Saved data entries
=== Section Start ===

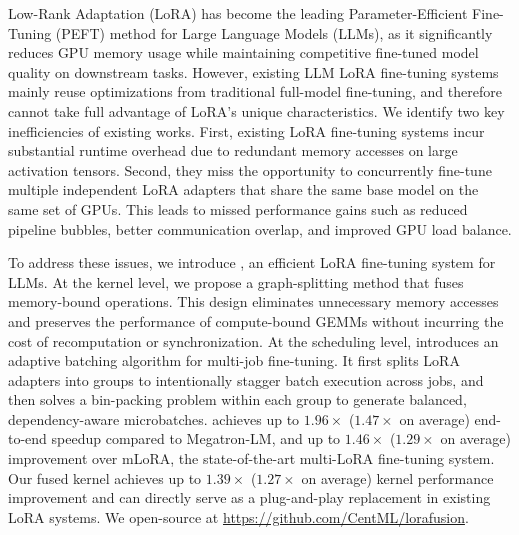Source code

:\sloppy
Low-Rank Adaptation (LoRA) has become the leading Parameter-Efficient Fine-Tuning (PEFT) method for Large Language Models (LLMs), as it significantly reduces GPU memory usage while maintaining competitive fine-tuned model quality on downstream tasks.
However, existing LLM LoRA fine-tuning systems mainly reuse optimizations from traditional full-model fine-tuning, and therefore cannot take full advantage of LoRA's unique characteristics.
We identify two key inefficiencies of existing works. 
First, existing LoRA fine-tuning systems incur substantial runtime overhead due to redundant memory accesses on large activation tensors.
Second, they miss the opportunity to concurrently fine-tune multiple independent LoRA adapters that share the same base model on the same set of GPUs. This leads to missed performance gains such as reduced pipeline bubbles, better communication overlap, and improved GPU load balance.

To address these issues, we introduce \Name, an efficient LoRA fine-tuning system for LLMs.
At the kernel level, we propose a graph-splitting method that fuses memory-bound operations. This design eliminates unnecessary memory accesses and preserves the performance of compute-bound GEMMs without incurring the cost of recomputation or synchronization.
At the scheduling level, \Name introduces an adaptive batching algorithm for multi-job fine-tuning. It first splits LoRA adapters into groups to intentionally stagger batch execution across jobs, and then solves a bin-packing problem within each group to generate balanced, dependency-aware microbatches.
\Name achieves up to $1.96\times$ ($1.47\times$ on average) end-to-end speedup compared to Megatron-LM, and up to $1.46\times$ ($1.29\times$ on average) improvement over mLoRA, the state-of-the-art multi-LoRA fine-tuning system.
Our fused kernel achieves up to $1.39\times$ ($1.27\times$ on average) kernel performance improvement and can directly serve as a plug-and-play replacement in existing LoRA systems.
We open-source \Name at \url{https://github.com/CentML/lorafusion}.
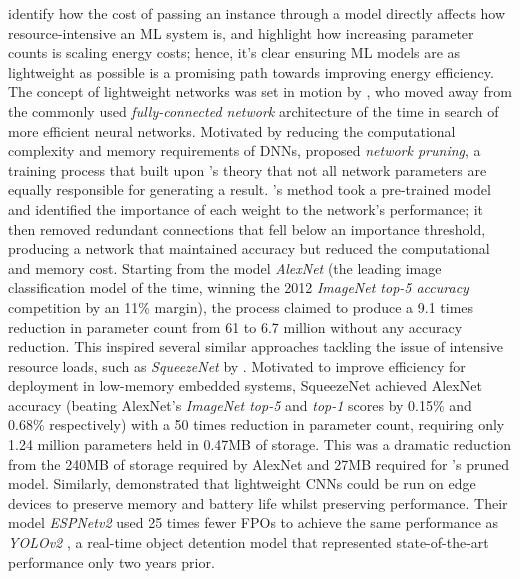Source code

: \documentclass[a4paper, 12pt]{article}
\begin{document}
     identify how the cost of passing an instance through a model directly affects how resource-intensive an ML system is, and  highlight how increasing parameter counts is scaling energy costs; hence, it's clear ensuring ML models are as lightweight as possible is a promising path towards improving energy efficiency. The concept of lightweight networks was set in motion by , who moved away from the commonly used \emph{fully-connected network} architecture of the time in search of more efficient neural networks. Motivated by reducing the computational complexity and memory requirements of DNNs,  proposed \emph{network pruning}, a training process that built upon 's theory that not all network parameters are equally responsible for generating a result. 's method took a pre-trained model and identified the importance of each weight to the network's performance; it then removed redundant connections that fell below an importance threshold, producing a network that maintained accuracy but reduced the computational and memory cost. Starting from the model \emph{AlexNet} (the leading image classification model of the time, winning the 2012 \emph{ImageNet top-5 accuracy} competition by an 11\% margin), the process claimed to produce a 9.1 times reduction in parameter count from 61 to 6.7 million without any accuracy reduction. This inspired several similar approaches tackling the issue of intensive resource loads, such as \emph{SqueezeNet} by . Motivated to improve efficiency for deployment in low-memory embedded systems, SqueezeNet achieved AlexNet accuracy (beating AlexNet's \emph{ImageNet top-5} and \emph{top-1} scores by 0.15\% and 0.68\% respectively) with a 50 times reduction in parameter count, requiring only 1.24 million parameters held in 0.47MB of storage. This was a dramatic reduction from the 240MB of storage required by AlexNet and 27MB required for 's pruned model. Similarly,  demonstrated that lightweight CNNs could be run on edge devices to preserve memory and battery life whilst preserving performance. Their model \emph{ESPNetv2} used 25 times fewer FPOs to achieve the same performance as \emph{YOLOv2} \cite{redmon-2016}, a real-time object detention model that represented state-of-the-art performance only two years prior.
\end{document}
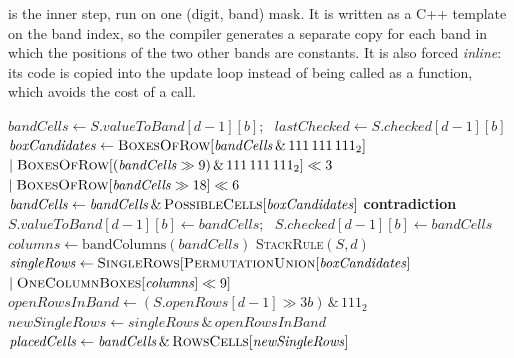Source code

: \documentclass[11pt]{article}
\theoremstyle{definition}
\theoremstyle{plain}
\let\origtextsc\textsc
\renewcommand{\textsc}[1]{\textup{\origtextsc{#1}}}
\begin{document}
 is the inner step, run on one (digit, band) mask. It is written as a C++ template on the band index, so the compiler generates a separate copy for each band in which
the positions of the two other bands are constants. It is also forced \emph{inline}: its code is copied into the update
loop instead of being called as a function, which avoids the cost of a call.

\begin{algorithm}[H]
\caption{\textsc{UpdateBand}$_b(S, d)$: band rule, stack rule and row singles for digit $d$ in band $b$}
\label{alg:band}
\begin{algorithmic}[1]
\State $\mathit{bandCells} \gets S.\mathit{valueToBand}[d-1][b]$; \ $\mathit{lastChecked} \gets S.\mathit{checked}[d-1][b]$
\State $\mathit{boxCandidates} \gets \textsc{BoxesOfRow}[\mathit{bandCells} \,\&\, 111\,111\,111_2]$
  \Statex \hspace{\algorithmicindent}\hspace{\algorithmicindent}$\mid \textsc{BoxesOfRow}[(\mathit{bandCells}\gg 9)\,\&\,111\,111\,111_2]\ll 3$
  \Statex \hspace{\algorithmicindent}\hspace{\algorithmicindent}$\mid \textsc{BoxesOfRow}[\mathit{bandCells}\gg 18]\ll 6$ 
\State $\mathit{bandCells} \gets \mathit{bandCells} \,\&\, \textsc{PossibleCells}[\mathit{boxCandidates}]$ 
 \Return \textbf{contradiction} \EndIf
\State $S.\mathit{valueToBand}[d-1][b] \gets \mathit{bandCells}$; \ $S.\mathit{checked}[d-1][b] \gets \mathit{bandCells}$
\State $\mathit{columns} \gets \mathrm{bandColumns}(\mathit{bandCells})$
 \textsc{StackRule}$(S, d)$ \EndIf
\State $\mathit{singleRows} \gets \textsc{SingleRows}[\textsc{PermutationUnion}[\mathit{boxCandidates}]$
  \Statex \hspace{\algorithmicindent}\hspace{\algorithmicindent}$\mid \textsc{OneColumnBoxes}[\mathit{columns}]\ll 9]$
\State $\mathit{openRowsInBand} \gets (S.\mathit{openRows}[d-1] \gg 3b) \,\&\, 111_2$ 
  \Statex \hspace{\algorithmicindent}$\mathit{newSingleRows} \gets \mathit{singleRows} \,\&\, \mathit{openRowsInBand}$
  \State $\mathit{placedCells} \gets \mathit{bandCells} \,\&\, \textsc{RowsCells}[\mathit{newSingleRows}]$ 

\end{algorithmic}
\end{algorithm}
\end{document}
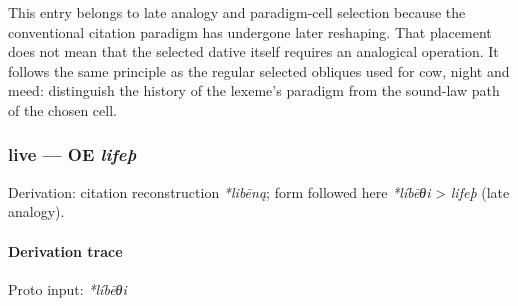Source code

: \documentclass[
  british,
  a4paper,
]{article}
\begin{document}
This entry belongs to late analogy and paradigm-cell selection because
the conventional citation paradigm has undergone later reshaping. That
placement does not mean that the selected dative itself requires an
analogical operation. It follows the same principle as the regular
selected obliques used for cow, night and meed: distinguish the history
of the lexeme's paradigm from the sound-law path of the chosen cell.

\subsubsection{\texorpdfstring{live --- OE
\emph{lifeþ}}{live --- OE lifeþ}}\label{live-oe-lifeuxfe}

Derivation: citation reconstruction \emph{*libēną}; form followed here
\emph{*líbēθi} \textgreater{} \emph{lifeþ} (late analogy).

\paragraph{Derivation trace}\label{derivation-trace-131}

Proto input: \emph{*líbēθi}

\begingroup
\setlength{\fboxsep}{6pt}
\end{document}
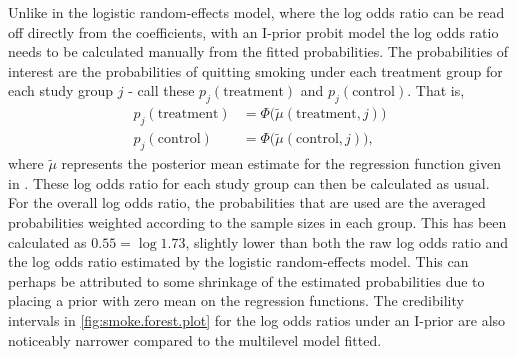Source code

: \documentclass[a4paper,showframe,11pt]{report}\usepackage[]{graphicx}\usepackage[]{color}
\begin{document}
Unlike in the logistic random-effects model, where the log odds ratio can be read off directly from the coefficients, with an I-prior probit model the log odds ratio needs to be calculated manually from the fitted probabilities.
The probabilities of interest are the probabilities of quitting smoking under each treatment group for each study group $j$ - call these $p_j(\text{treatment})$ and $p_j(\text{control})$.
That is,
\begin{align*}
  p_j(\text{treatment}) &= \Phi\big( \tilde\mu(\text{treatment}, j) \big) \\
  p_j(\text{control})   &= \Phi\big( \tilde\mu(\text{control}, j) \big),
\end{align*}
where $\tilde \mu$ represents the posterior mean estimate for the regression function given in .
These log odds ratio for each study group can then be calculated as usual.
For the overall log odds ratio, the probabilities that are used are the averaged probabilities weighted according to the sample sizes in each group.
This has been calculated as $0.55 = \log 1.73$, slightly lower than both the raw log odds ratio and the log odds ratio estimated by the logistic random-effects model.
This can perhaps be attributed to some shrinkage of the estimated probabilities due to placing a prior with zero mean on the regression functions.
The credibility intervals in \cref{fig:smoke.forest.plot} for the log odds ratios under an I-prior are also noticeably narrower compared to the multilevel model fitted.
\end{document}

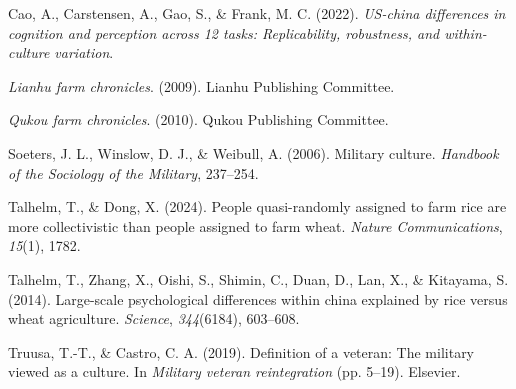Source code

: \documentclass[
  man]{apa6}
\newlength{\cslhangindent}
\newlength{\cslentryspacingunit} %
\newenvironment{CSLReferences}[2] %
 {%
  \setlength{\parindent}{0pt}
  \ifodd #1
  \let\oldpar\par
  \def\par{\hangindent=\cslhangindent\oldpar}
  \fi
  \setlength{\parskip}{#2\cslentryspacingunit}
 }%
 {}
\begin{document}
\hypertarget{refs}{}
\begin{CSLReferences}{1}{0}
\leavevmode{}%
Cao, A., Carstensen, A., Gao, S., \& Frank, M. C. (2022). \emph{US-china differences in cognition and perception across 12 tasks: Replicability, robustness, and within-culture variation}.

\leavevmode{}%
\emph{Lianhu farm chronicles}. (2009). Lianhu Publishing Committee.

\leavevmode{}%
\emph{Qukou farm chronicles}. (2010). Qukou Publishing Committee.

\leavevmode{}%
Soeters, J. L., Winslow, D. J., \& Weibull, A. (2006). Military culture. \emph{Handbook of the Sociology of the Military}, 237--254.

\leavevmode{}%
Talhelm, T., \& Dong, X. (2024). People quasi-randomly assigned to farm rice are more collectivistic than people assigned to farm wheat. \emph{Nature Communications}, \emph{15}(1), 1782.

\leavevmode{}%
Talhelm, T., Zhang, X., Oishi, S., Shimin, C., Duan, D., Lan, X., \& Kitayama, S. (2014). Large-scale psychological differences within china explained by rice versus wheat agriculture. \emph{Science}, \emph{344}(6184), 603--608.

\leavevmode{}%
Truusa, T.-T., \& Castro, C. A. (2019). Definition of a veteran: The military viewed as a culture. In \emph{Military veteran reintegration} (pp. 5--19). Elsevier.

\end{CSLReferences}
\end{document}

=== Section End ===

## Activity
Every line above that includes the word "regression" must appear in the answer.

## Written answer
where $\tilde \mu$ represents the posterior mean estimate for the regression function given in .
This can perhaps be attributed to some shrinkage of the estimated probabilities due to placing a prior with zero mean on the regression functions.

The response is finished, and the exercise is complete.